Don’t call it a sell-out, call it Ice’s nod to the loyals who have been religiously playing the anthem for the past eight years.
“Fuck Me” sticks Ice in a one-on-one lyrical battle in which he is faced by the slam “Fuck Vanilla Ice — he sucks.” “I hope you got more shit than that you weak motherfucker,” Vanilla responds. Go white-boy, go.
“Prozac” steals from Ice’s contribution to Bloodhound Gang’s debut, featuring the groove-heavy rap “Stop as I drop the bomb/Blow up this place like another Vietnam.”
“Zig Zag Stories” is a drug anthem that would have fit better on “Mind Blowin’,” considering the rapper claimed to have found God and come clean last spring.

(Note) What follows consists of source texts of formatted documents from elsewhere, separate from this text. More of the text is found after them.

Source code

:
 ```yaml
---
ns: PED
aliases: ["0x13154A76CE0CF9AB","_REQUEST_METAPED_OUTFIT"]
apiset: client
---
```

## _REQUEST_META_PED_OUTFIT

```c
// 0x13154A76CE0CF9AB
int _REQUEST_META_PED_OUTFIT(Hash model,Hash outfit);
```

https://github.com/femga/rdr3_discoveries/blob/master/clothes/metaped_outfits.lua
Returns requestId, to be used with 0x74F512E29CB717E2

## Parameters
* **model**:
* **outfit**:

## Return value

But Ice has always been known to contradict himself, which can sometimes be half the fun of following this confused heroin.
“Hard To Swallow” will arrive in stores Oct. 20, but don’t expect midnight release parties or even store displays.
Expect a record that is considered so wrong it’s right. A record that will revolutionize pop culture the same way “To The Extreme” did.
Expect rapcore to become mainstream. Expect to mosh.
And us die-hards — we’ll expect respect. And a little ass-kissing.
Corey Moss is a senior in journalism and mass communication from Urbandale.